Day Sixty-three (F, 110304) — Workout B, Finding My Limits

Welcome visitors from the Pareto Nutrition Blog.  Nice to have you stop by.  If you have any questions or comments, please let me know. =)


Today was my fourth Workout B (legs and chest).

  1. Leg press (10 reps, 5/5 count) — 200 pounds
    • Did 18 reps. Next time 220 pounds
  2. Decline press (7 reps, 5/5 count) — 125 pounds
    • Did 8 good reps. Next time 130 pounds
  3. Stationary bike – 3 minutes at 90 RPM (I forgot to do this this morning.)
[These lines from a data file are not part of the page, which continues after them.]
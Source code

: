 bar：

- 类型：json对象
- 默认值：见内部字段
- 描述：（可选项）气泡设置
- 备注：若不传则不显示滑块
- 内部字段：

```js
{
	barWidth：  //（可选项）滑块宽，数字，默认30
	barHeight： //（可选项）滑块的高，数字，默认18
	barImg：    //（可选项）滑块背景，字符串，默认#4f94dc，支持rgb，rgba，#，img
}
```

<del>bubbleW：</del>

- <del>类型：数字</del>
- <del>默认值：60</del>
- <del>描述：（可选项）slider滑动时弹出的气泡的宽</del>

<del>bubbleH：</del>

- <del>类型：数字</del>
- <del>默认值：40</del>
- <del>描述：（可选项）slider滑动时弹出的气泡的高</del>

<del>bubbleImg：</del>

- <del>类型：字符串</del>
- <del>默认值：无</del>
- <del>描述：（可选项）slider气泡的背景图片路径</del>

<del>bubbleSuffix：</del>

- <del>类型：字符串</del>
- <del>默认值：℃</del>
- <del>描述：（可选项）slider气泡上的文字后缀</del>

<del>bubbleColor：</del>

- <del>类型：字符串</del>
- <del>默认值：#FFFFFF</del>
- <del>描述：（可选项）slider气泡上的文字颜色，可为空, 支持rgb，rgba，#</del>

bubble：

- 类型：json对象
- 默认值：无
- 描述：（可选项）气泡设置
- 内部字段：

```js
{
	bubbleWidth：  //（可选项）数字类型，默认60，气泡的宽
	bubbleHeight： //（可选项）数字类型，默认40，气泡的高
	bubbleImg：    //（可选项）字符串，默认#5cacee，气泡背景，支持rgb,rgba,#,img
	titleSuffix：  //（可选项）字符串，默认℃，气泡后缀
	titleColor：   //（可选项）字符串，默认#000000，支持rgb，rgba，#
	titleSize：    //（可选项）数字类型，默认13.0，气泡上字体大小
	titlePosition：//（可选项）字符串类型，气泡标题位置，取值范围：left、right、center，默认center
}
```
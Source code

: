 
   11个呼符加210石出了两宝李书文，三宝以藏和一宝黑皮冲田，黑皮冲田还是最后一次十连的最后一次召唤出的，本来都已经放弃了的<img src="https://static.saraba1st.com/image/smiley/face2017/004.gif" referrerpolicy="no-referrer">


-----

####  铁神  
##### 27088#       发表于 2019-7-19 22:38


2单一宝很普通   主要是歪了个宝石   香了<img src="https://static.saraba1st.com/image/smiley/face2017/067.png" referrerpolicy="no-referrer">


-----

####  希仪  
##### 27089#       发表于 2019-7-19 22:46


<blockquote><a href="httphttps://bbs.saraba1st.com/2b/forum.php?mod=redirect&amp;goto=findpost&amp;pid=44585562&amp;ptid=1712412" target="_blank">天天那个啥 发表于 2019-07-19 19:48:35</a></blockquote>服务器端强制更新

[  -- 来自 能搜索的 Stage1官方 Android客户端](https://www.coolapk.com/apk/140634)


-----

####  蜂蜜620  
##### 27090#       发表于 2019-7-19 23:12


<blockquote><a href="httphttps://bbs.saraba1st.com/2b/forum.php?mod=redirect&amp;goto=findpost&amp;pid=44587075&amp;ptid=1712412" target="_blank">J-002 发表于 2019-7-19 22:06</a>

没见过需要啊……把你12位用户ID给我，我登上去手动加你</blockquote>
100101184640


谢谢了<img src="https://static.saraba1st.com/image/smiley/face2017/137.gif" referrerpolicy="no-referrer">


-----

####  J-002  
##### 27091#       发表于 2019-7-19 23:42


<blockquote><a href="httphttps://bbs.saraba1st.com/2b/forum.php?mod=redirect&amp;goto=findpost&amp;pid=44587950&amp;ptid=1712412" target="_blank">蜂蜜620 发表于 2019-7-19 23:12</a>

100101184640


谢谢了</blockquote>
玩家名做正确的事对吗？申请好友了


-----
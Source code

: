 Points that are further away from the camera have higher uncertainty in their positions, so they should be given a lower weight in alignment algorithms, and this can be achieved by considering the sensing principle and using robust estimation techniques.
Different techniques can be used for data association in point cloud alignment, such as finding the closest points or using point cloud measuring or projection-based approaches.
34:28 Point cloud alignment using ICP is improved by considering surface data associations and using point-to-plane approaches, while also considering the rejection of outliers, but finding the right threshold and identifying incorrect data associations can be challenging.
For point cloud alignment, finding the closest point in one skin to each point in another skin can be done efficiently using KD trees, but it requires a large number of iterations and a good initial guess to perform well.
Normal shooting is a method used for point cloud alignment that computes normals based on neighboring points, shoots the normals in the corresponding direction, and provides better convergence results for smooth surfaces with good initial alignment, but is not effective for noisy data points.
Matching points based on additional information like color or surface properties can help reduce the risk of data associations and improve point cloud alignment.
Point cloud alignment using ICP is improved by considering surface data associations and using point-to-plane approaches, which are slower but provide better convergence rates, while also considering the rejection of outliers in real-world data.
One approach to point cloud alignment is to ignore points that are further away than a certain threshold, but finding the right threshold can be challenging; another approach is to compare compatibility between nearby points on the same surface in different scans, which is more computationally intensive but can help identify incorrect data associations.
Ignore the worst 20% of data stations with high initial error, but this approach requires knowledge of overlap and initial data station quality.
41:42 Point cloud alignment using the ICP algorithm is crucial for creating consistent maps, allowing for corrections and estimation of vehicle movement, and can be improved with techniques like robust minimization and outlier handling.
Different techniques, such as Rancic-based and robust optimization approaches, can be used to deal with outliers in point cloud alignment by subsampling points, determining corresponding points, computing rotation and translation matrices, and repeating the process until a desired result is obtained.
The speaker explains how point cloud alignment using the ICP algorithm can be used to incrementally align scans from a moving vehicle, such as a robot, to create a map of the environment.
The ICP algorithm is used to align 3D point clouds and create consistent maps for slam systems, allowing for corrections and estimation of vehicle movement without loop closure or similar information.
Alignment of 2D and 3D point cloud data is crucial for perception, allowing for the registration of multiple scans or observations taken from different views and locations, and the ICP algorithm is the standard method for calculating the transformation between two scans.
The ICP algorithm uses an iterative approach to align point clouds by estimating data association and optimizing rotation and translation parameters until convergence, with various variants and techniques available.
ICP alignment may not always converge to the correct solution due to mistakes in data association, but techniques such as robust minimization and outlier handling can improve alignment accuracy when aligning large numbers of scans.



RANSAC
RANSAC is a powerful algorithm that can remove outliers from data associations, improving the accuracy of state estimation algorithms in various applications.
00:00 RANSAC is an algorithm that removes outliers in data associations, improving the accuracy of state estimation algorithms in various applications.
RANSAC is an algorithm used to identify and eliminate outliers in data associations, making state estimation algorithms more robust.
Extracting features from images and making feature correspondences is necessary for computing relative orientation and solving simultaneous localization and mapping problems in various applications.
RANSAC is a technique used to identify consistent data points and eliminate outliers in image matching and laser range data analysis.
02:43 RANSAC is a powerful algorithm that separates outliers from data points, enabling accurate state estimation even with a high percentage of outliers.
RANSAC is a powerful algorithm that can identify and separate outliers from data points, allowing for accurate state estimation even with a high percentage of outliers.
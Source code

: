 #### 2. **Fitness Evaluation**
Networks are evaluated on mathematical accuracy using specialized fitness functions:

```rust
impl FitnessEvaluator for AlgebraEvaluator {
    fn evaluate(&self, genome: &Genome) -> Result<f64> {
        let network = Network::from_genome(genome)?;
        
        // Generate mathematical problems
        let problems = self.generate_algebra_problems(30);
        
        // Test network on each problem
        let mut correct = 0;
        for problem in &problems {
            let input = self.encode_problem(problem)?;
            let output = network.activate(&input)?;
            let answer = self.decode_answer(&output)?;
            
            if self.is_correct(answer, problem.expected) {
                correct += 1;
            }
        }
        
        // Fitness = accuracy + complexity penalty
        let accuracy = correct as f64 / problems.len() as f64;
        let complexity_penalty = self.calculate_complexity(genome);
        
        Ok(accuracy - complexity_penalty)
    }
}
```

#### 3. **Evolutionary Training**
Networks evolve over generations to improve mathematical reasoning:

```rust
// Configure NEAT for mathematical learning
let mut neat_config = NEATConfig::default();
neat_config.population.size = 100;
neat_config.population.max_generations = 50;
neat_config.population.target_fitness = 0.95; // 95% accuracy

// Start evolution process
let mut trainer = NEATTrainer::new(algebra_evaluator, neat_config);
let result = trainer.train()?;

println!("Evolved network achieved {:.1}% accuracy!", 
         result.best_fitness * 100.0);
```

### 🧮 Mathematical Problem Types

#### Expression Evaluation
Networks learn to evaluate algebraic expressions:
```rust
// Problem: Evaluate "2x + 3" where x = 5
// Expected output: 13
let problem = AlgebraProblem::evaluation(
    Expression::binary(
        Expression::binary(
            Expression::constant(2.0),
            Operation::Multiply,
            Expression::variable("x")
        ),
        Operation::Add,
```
I am confused about my leg press.  Some weeks (like this one), I go for many more reps than I expect.  Other times I hit my 10 or so and am good.  I just haven’t figured out exactly what weight I should use to get in a good set of failure-at-10-reps.

Anyone have an idea why I am able to do more one week but not the next?  Looking at my past running schedule, there doesn’t seem to be a correlation.


Breakfast: I got up late and almost skipped breakfast.  Since my family is out of town, and I could make all the noise I wanted, I was able to quickly (if not quietly) whip up some scrambled eggs, turkey meat strips (I refuse to call them bacon), and some refried beans & taco meat with salsa.

Lunch: Freebirds again!  Yummy!

Lunch 110304

Freebirds heaven

Three kinds of beans, lettuce, pico, salsa, double steak . . . sooo good.

Dinner: Mexican meatballs, cucumber, some Mexican vegetable that tasted a bit like a oh-so-slightly sweet squash

Other foods throughout the day: some kombucha, black coffee, yerba mate tea, Atkins bar

So today was the first time I tried yerba mate.  It tasted like pretty much any other green/herbal tea I’ve ever had.  OK, I suppose, but nothing to write home about.  If you like green tea, I expect you’d like the flavor of yerba mate, too.

As for effects, I didn’t notice and reduced appetite or extra energy.

(Then again, that may have something to do with my not getting to have lunch until 2:30 and being really hungry by the time I got to the restaurant.)